One challenge for HPEC developers is that solving problems spanning multiple processors is much more difficult than working with serially executed code. That’s why, for HPEC system development, the debugger being used must have the ability to debug and control threads and processes, both individually and collectively. This type of debugger enables the creation of groups of processes based on variable or expression values, current code location, or process state. It also enables the developer to set breakpoints, step, and play individual or predefined groups of threads. In addition, parallel stacks can be displayed, providing a scalable view of all the stacks of every process and thread. This narrows down problems for any level of concurrency, from a handful of processes and threads to the entire system.

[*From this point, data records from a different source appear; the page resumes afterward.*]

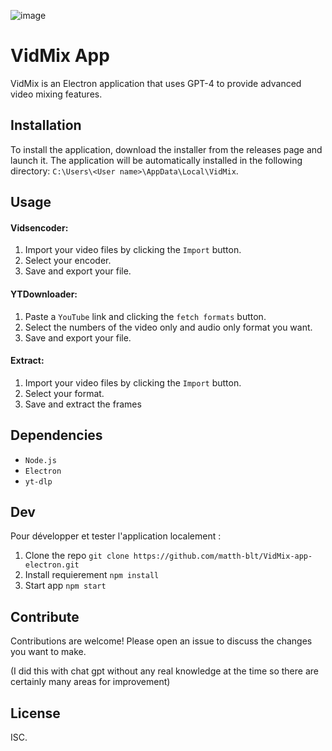 ![image](https://github.com/user-attachments/assets/db444318-d92c-408d-8e99-efd2a3f07996)


# VidMix App

VidMix is ​​an Electron application that uses GPT-4 to provide advanced video mixing features.

## Installation

To install the application, download the installer from the releases page and launch it. The application will be automatically installed in the following directory: `C:\Users\<User name>\AppData\Local\VidMix`.

## Usage
#### Vidsencoder:
1. Import your video files by clicking the `Import` button.
2. Select your encoder.
3. Save and export your file.
   
#### YTDownloader:
1. Paste a `YouTube` link and clicking the `fetch formats` button.
2. Select the numbers of the video only and audio only format you want.
3. Save and export your file.
   
#### Extract:
1. Import your video files by clicking the `Import` button.
2. Select your format.
3. Save and extract the frames

## Dependencies

- `Node.js`
- `Electron`
- `yt-dlp`

## Dev

Pour développer et tester l'application localement :

1. Clone the repo `git clone https://github.com/matth-blt/VidMix-app-electron.git`
2. Install requierement `npm install`
3. Start app `npm start`

## Contribute

Contributions are welcome! Please open an issue to discuss the changes you want to make.

(I did this with chat gpt without any real knowledge at the time so there are certainly many areas for improvement)

## License

ISC.
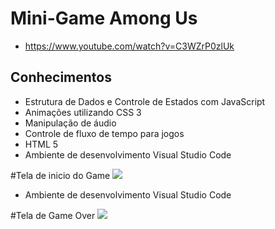 # Mini-Game  Among Us
* https://www.youtube.com/watch?v=C3WZrP0zlUk
## Conhecimentos

* Estrutura de Dados e Controle de Estados com JavaScript
* Animações utilizando CSS 3
* Manipulação de áudio
* Controle de fluxo de tempo para jogos
* HTML 5
* Ambiente de desenvolvimento Visual Studio Code
<span align="center">
#Tela de inicio do Game
  <img src="https://user-images.githubusercontent.com/101193102/160513044-1614fecf-ebfa-4a99-8f47-ba6da775870d.png"></img>
</span>

* Ambiente de desenvolvimento Visual Studio Code
<span align="center">
#Tela de Game Over
  <img src="https://user-images.githubusercontent.com/101193102/160513677-3352b23b-35a6-425d-b5dd-a06f3ba02f68.png"></img>
</span>
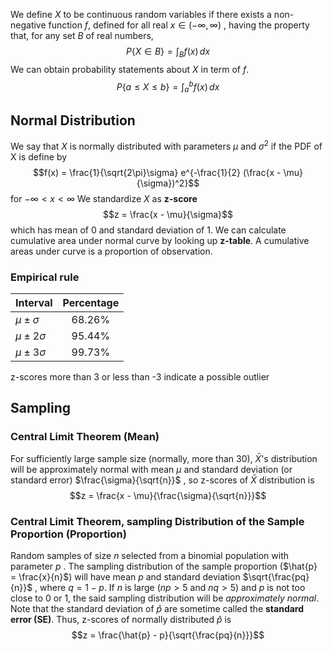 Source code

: We define $X$ to be continuous random variables if there exists a non-negative function $f$, defined for all real $x \in (-\infty,\infty)$ , having the property that, for any set $B$ of real numbers,
$$ P\{X \in B\} = \int_{B} f(x) \,dx$$
We can obtain probability statements about $X$ in term of $f$.
$$ P\{a \leq X \leq b \} = \int_{a}^{b} f(x) \, dx$$
## Normal Distribution
We say that $X$ is normally distributed with parameters $\mu$ and $\sigma^2$ if the PDF of X is define by $$f(x) = \frac{1}{\sqrt{2\pi}\sigma} e^{-\frac{1}{2} (\frac{x - \mu}{\sigma})^2}$$for $-\infty < x < \infty$
We standardize $X$ as **z-score** $$z = \frac{x - \mu}{\sigma}$$which has mean of 0 and standard deviation of 1.  We can calculate cumulative area under normal curve by looking up **z-table**. A cumulative areas under curve is a proportion of observation.

### Empirical rule
| Interval          | Percentage |
| ----------------- |:----------:|
| $\mu \pm \sigma$  |   68.26%   |
| $\mu \pm 2\sigma$ |   95.44%   |
| $\mu \pm 3\sigma$ |   99.73%   |
z-scores more than 3 or less than -3 indicate a possible outlier

## Sampling
### Central Limit Theorem (Mean)
For sufficiently large sample size (normally, more than 30), $\bar{X}$'s distribution will be approximately normal with mean $\mu$ and standard deviation (or standard error) $\frac{\sigma}{\sqrt{n}}$ , so z-scores of $\bar{X}$ distribution is $$z = \frac{x - \mu}{\frac{\sigma}{\sqrt{n}}}$$
### Central Limit Theorem, sampling Distribution of the Sample Proportion (Proportion)
Random samples of size $n$ selected from a binomial population with parameter $p$ . The sampling distribution of the sample proportion ($\hat{p} = \frac{x}{n}$) will have mean $p$ and standard deviation $\sqrt{\frac{pq}{n}}$ , where $q = 1 - p$. If $n$ is large  ($np>5$ and $nq>5$) and $p$ is not too close to 0 or 1, the said sampling distribution will be *approximately normal*. Note that the standard deviation of $\hat{p}$ are sometime called the **standard error (SE)**. Thus, z-scores of normally distributed $\hat{p}$ is $$z = \frac{\hat{p} - p}{\sqrt{\frac{pq}{n}}}$$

With these tools, finding and fixing deadlocks, live locks, race conditions, message synchronization, and other unexpected problems becomes much less daunting for the developer. One concern, though, is that if the debugger requires too much overhead to deliver all the desired advanced features, the system’s timing can be negatively affected. To avoid that penalty, the debugger being used must be able to work interactively with many processes within certain time constraints.

Map it!

A rough rule of thumb for system development is that an application will spend 60 to 70 percent of the time performing computations and 10 to 20 percent handling communications. A profiler, such as Allinea’s MAP, can point to computation and communication imbalances, including those performance issues caused by MPI or pthread synchronization issues. (Figure 2.) Profilers also perform equally well in finding and solving memory and I/O bottlenecks, which can otherwise cause developers some frustrating late nights in the lab.

22
Figure 2: MAP profiler pinpoints code-optimization opportunities.
(Click graphic to zoom by 1.9x)

Sometimes, even if the application code is up and running, it might not be meeting the timeline or may require some fine tuning to optimize performance. The conventional approach at this juncture is to insert timers into the code, run the code, analyze the results, and then change the code. This process might be followed by any number of iterations until results are satisfactory. Part of the problem is that by simply inserting and then removing a timer, errors can be easily and inadvertently introduced into the code. Using a profiler enables code to be compiled without having to be instrumented, and eliminates the need to record arcane compilation settings as well.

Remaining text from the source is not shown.